You mite want to check out the MS and Peripheral Neuropathy 'stickies' here. They are good starting points for you to begin to assess for yourself what your problems are.

There are disctinctions. MS consists of damage within the brain that affects how signals to the rest of the body are perceived, received and sent back.
PN consists of nerves damaged OUTSIDE the brain, thru the spinal or peripheral nerve systems and affect again, how the signals are perceived, received and sent back.

In essence, in-brain, spinal and not-spinal-true peripheral systems all have to be evaluated, assessed and zillions of easily diagnosable causes have to be either eliminated or identified as the source of your problem. Docs can only narrow the field of problem and work with you to treat it. All can create the utmost variations of pain, balance, overall function.

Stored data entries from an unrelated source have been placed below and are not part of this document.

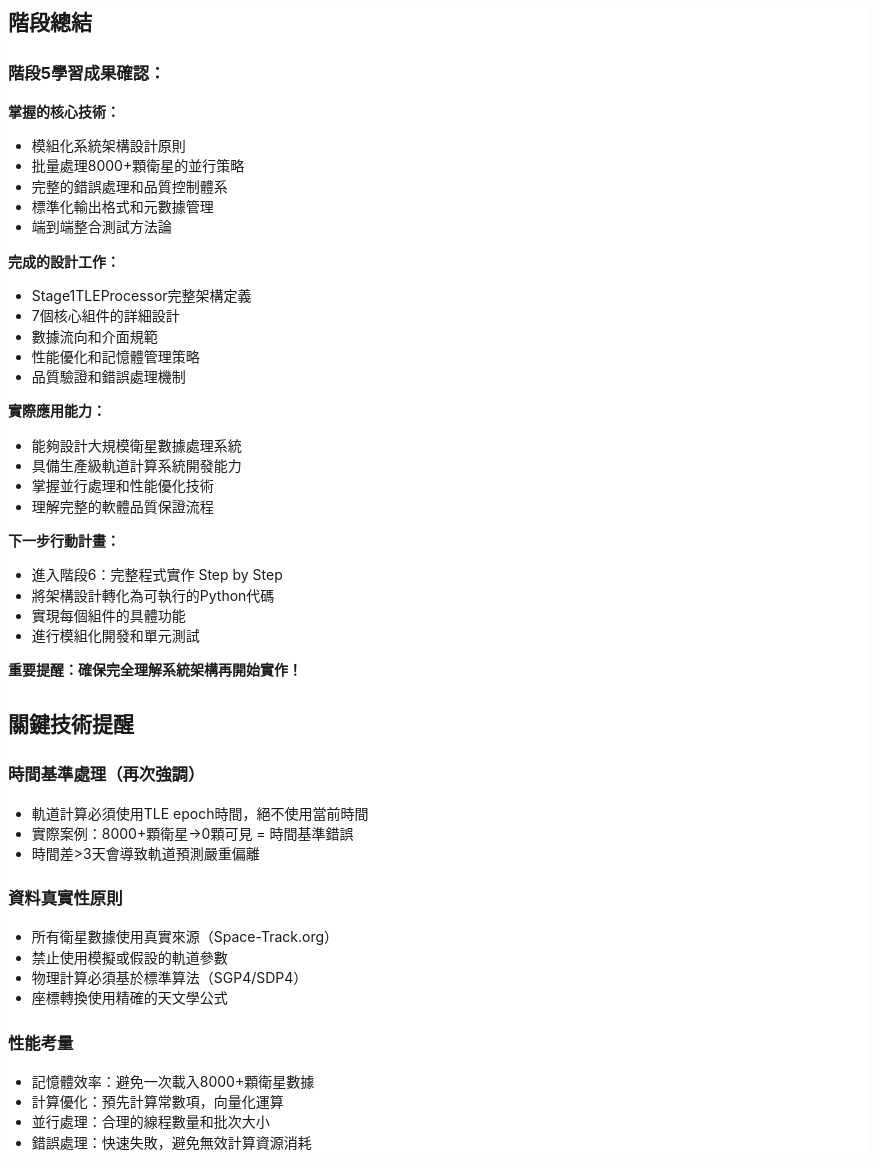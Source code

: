 ## 階段總結

### 階段5學習成果確認：

**掌握的核心技術：**
- 模組化系統架構設計原則
- 批量處理8000+顆衛星的並行策略
- 完整的錯誤處理和品質控制體系
- 標準化輸出格式和元數據管理
- 端到端整合測試方法論

**完成的設計工作：**
- Stage1TLEProcessor完整架構定義
- 7個核心組件的詳細設計
- 數據流向和介面規範
- 性能優化和記憶體管理策略
- 品質驗證和錯誤處理機制

**實際應用能力：**
- 能夠設計大規模衛星數據處理系統
- 具備生產級軌道計算系統開發能力
- 掌握並行處理和性能優化技術
- 理解完整的軟體品質保證流程

**下一步行動計畫：**
- 進入階段6：完整程式實作 Step by Step
- 將架構設計轉化為可執行的Python代碼
- 實現每個組件的具體功能
- 進行模組化開發和單元測試

**重要提醒：確保完全理解系統架構再開始實作！**

## 關鍵技術提醒

### 時間基準處理（再次強調）
- 軌道計算必須使用TLE epoch時間，絕不使用當前時間
- 實際案例：8000+顆衛星→0顆可見 = 時間基準錯誤
- 時間差>3天會導致軌道預測嚴重偏離

### 資料真實性原則
- 所有衛星數據使用真實來源（Space-Track.org）
- 禁止使用模擬或假設的軌道參數
- 物理計算必須基於標準算法（SGP4/SDP4）
- 座標轉換使用精確的天文學公式

### 性能考量
- 記憶體效率：避免一次載入8000+顆衛星數據
- 計算優化：預先計算常數項，向量化運算
- 並行處理：合理的線程數量和批次大小
- 錯誤處理：快速失敗，避免無效計算資源消耗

I have a form of PN, please keep in mind that in PN ALONE, there are over 200 variations! It can be scary as to what may happen in the future, but whatever your cause, there are people here who have been thru the 'process' and many, many of them will offer support.

First, if I can suggest, web up 'LizaJane.org' It's a compiliation of neuro tests/exams etc to assess primarily PN, but it outlines nearly all of the tests in the process that exclude other potential problems. If you are new to all this neuro 'stuff' be sure to over-load your mind and again, 'web' up the types of tests done-and what they mean. It will be a HUGE about to try to learn all at once. In the meantime, you are probably uneasy at best - just don't panic. Learn, read, ask questions, get the tests [warning, tho, it can take quite a while..or so it seems to all] and find help from docs and here.

Further, it might help if there is a bit more in the way of a quick summary as to the overall issues...diagnosis, onset, meds, other conditions [such as cancer] that may contribute to your problems.. There are a lot of good, smart, supporting minds here. Good thoughts for now - j

Kitt 09-25-2006 08:41 AM

Just a thought --- Charcot-Marie-Tooth Disease is an inherited peripheral neuropathy. Not being able to stand on your tiptoes or your heels is something that can happen along with weakness and atrophy in your lower legs and feet and your hands and forearms. Some have pes cavas and some have flat feet. Again, CMT is an atrophy and it is inherited. It is often misdiagnosed as something else. MS is an autoimmune disease.

Is there anyone in your family who has these type of symptoms? CMT symptoms can show up when you are young, old, or in-between. There are DNA blood tests for it as well as EMG/NCV tests, etc.